URI: 
       # taz.de -- Rad-Aktivistin über Gender-Schieflage: „Es fehlt an Sichtbarkeit von Frauen“
       
       > Rennradfahren ist populär, aber Mädchen fehlt es an Vorbildern, sagt
       > Kathi Sigmund, die beim FC St. Pauli Radtraining für Frauen einführte.
       
   IMG Bild: Nicht mehr reine Männersache: Seit 2022 rollt die Tour de France Femmes wieder jährlich durchs Land
       
       taz: Kathi Sigmund, die Tour de France startet heute. Wie werden Sie die
       verfolgen? 
       
       Kathi Sigmund: Ich bin nächste Woche im Urlaub bikepacken und werde
       versuchen, immer abends die Zusammenfassung zu gucken. Letztes Jahr war es
       superspannend.
       
       taz: Verfolgen Sie auch die Tour de France der Männer, die seit dem 5. Juli
       läuft? 
       
       Sigmund: Ich schaue mir die Highlights an, aber [1][die der Frauen war
       zumindest letztes Jahr viel spannender.]
       
       taz: Warum? 
       
       Sigmund Weil es mehrere gute Anwärterinnen auf das Gelbe Trikot gab. Kasia
       Niewiadoma hat das Ding mit vier Sekunden Vorsprung gewonnen. Vier
       Sekunden! Bei den Männern ist meistens schon früh klar, wer gewinnt.
       
       taz: Seit wann sind Sie im Radsport? 
       
       Sigmund: Ambitioniert seit circa 2015. Ich habe mit Triathlon angefangen.

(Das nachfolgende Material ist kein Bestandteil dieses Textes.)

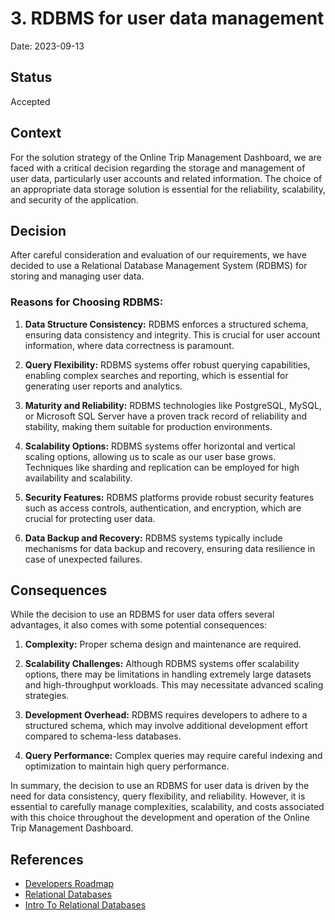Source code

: # 3. RDBMS for user data management
Date: 2023-09-13

## Status

Accepted
## Context

For the solution strategy of the Online Trip Management Dashboard, we are faced with a critical decision regarding the storage and management of user data, particularly user accounts and related information. The choice of an appropriate data storage solution is essential for the reliability, scalability, and security of the application.

## Decision

After careful consideration and evaluation of our requirements, we have decided to use a Relational Database Management System (RDBMS) for storing and managing user data.

### Reasons for Choosing RDBMS:

1. **Data Structure Consistency:** RDBMS enforces a structured schema, ensuring data consistency and integrity. This is crucial for user account information, where data correctness is paramount.

2. **Query Flexibility:** RDBMS systems offer robust querying capabilities, enabling complex searches and reporting, which is essential for generating user reports and analytics.

3. **Maturity and Reliability:** RDBMS technologies like PostgreSQL, MySQL, or Microsoft SQL Server have a proven track record of reliability and stability, making them suitable for production environments.

4. **Scalability Options:** RDBMS systems offer horizontal and vertical scaling options, allowing us to scale as our user base grows. Techniques like sharding and replication can be employed for high availability and scalability.

5. **Security Features:** RDBMS platforms provide robust security features such as access controls, authentication, and encryption, which are crucial for protecting user data.

6. **Data Backup and Recovery:** RDBMS systems typically include mechanisms for data backup and recovery, ensuring data resilience in case of unexpected failures.

## Consequences

While the decision to use an RDBMS for user data offers several advantages, it also comes with some potential consequences:

1. **Complexity:** Proper schema design and maintenance are required.

2. **Scalability Challenges:** Although RDBMS systems offer scalability options, there may be limitations in handling extremely large datasets and high-throughput workloads. This may necessitate advanced scaling strategies.

3. **Development Overhead:** RDBMS requires developers to adhere to a structured schema, which may involve additional development effort compared to schema-less databases.

4. **Query Performance:** Complex queries may require careful indexing and optimization to maintain high query performance.

In summary, the decision to use an RDBMS for user data is driven by the need for data consistency, query flexibility, and reliability. However, it is essential to carefully manage complexities, scalability, and costs associated with this choice throughout the development and operation of the Online Trip Management Dashboard.

## References
- [Developers Roadmap](https://roadmap.sh/)
- [Relational Databases](https://www.ibm.com/topics/relational-databases)
- [Intro To Relational Databases](https://www.udacity.com/course/intro-to-relational-databases--ud197)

       Nach anfänglichen Widerständen der rein männlich besetzten
       Abteilungsleitung wurde ich zur Frauenkoordinatorin [2][in der
       Radsportabteilung des FC St. Pauli] gewählt. Dort wollte ich Trainings für
       Frauen anbieten, aber die Abteilungsleitung meinte, das sei überflüssig.
       Ich hab’s einfach trotzdem gemacht. Nicht, weil die Frauen langsamer fahren
       oder nicht mithalten konnten, sondern weil wir einfach andere Themen hatten
       und mit mehr Zusammenhalt untereinander fahren wollten.
       
       taz: Welche anderen Themen sind das? 
       
       Sigmund: Es kommen schon ganz andere Gespräche zustande. Themen bekommen
       Raum, wie etwa: Wie machst du es beim Radfahren, wenn du deine Periode
       hast? Was benutzt du beim Bikepacking, wenn du mehrere Tage unterwegs bist?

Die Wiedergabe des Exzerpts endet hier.